Today when I woke up I knew I had to either get a good walk in or attempt to run. I went to my drawer and put on my half marathon shirt. I knew if I was wearing that shirt I was going to workout. I hit the staircase and realized my knee really hurts still. I thought okay a walk. I started down the street and I thought more calories ( I know a little obsessed about weight loss)if I run. So I started to run and it felt really good except for my knee. With every step was ouch ,ouch, ouch and so on! But the rest of my body felt good just my knee really hurt. But once I start running I don't stop. Oh Well got the first run over went better than I thought it would.

Tuesday, April 27, 2010

New Goals!

One reason I am sad that the half marathon is over. I am now scared I am going to loose motivation!! So I have decided I am going to train for a 10k. I realize it is less then a half marathon, but it won't take up so much time to train for and instead of working on not walking I am going to work on speed. I haven't decided if I want to follow a training schedule. The thing about a training schedule I can already do a 10k so I don't want to start off at 1 mile but it would be nice to follow during the week. Or I was thinking maybe running a 10k every other Saturday and trying to better my time each time. I don't know!! And does anyone know of any 10k this summer going on?

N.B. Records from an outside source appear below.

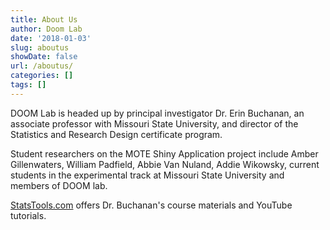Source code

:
 ```yaml
---
title: About Us
author: Doom Lab
date: '2018-01-03'
slug: aboutus
showDate: false
url: /aboutus/
categories: []
tags: []
---
```


DOOM Lab is headed up by principal investigator Dr. Erin Buchanan, an associate professor with Missouri State University, and director of the Statistics and Research Design certificate program.    

Student researchers on the MOTE Shiny Application project include Amber Gillenwaters, William Padfield, Abbie Van Nuland, Addie Wikowsky, current students in the experimental track at Missouri State University and members of DOOM lab.     

[StatsTools.com](http://statstools.com/) offers Dr. Buchanan's course materials and YouTube tutorials. 

<!--more-->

Recovery is still going my knees did not hurt while I was running but now my right knee hurts! The back of it, every time I take a step I feel like a rubber band is being pulled way to far. I tried to run on Monday I ended up walking 1.5 miles. And today I did a whole bunch of strength training, arm exercises, and training with the bands. Everyone tells me to give my body rest, but I am just so scared I am going to fall back into my old habits. And I still want to loose weight!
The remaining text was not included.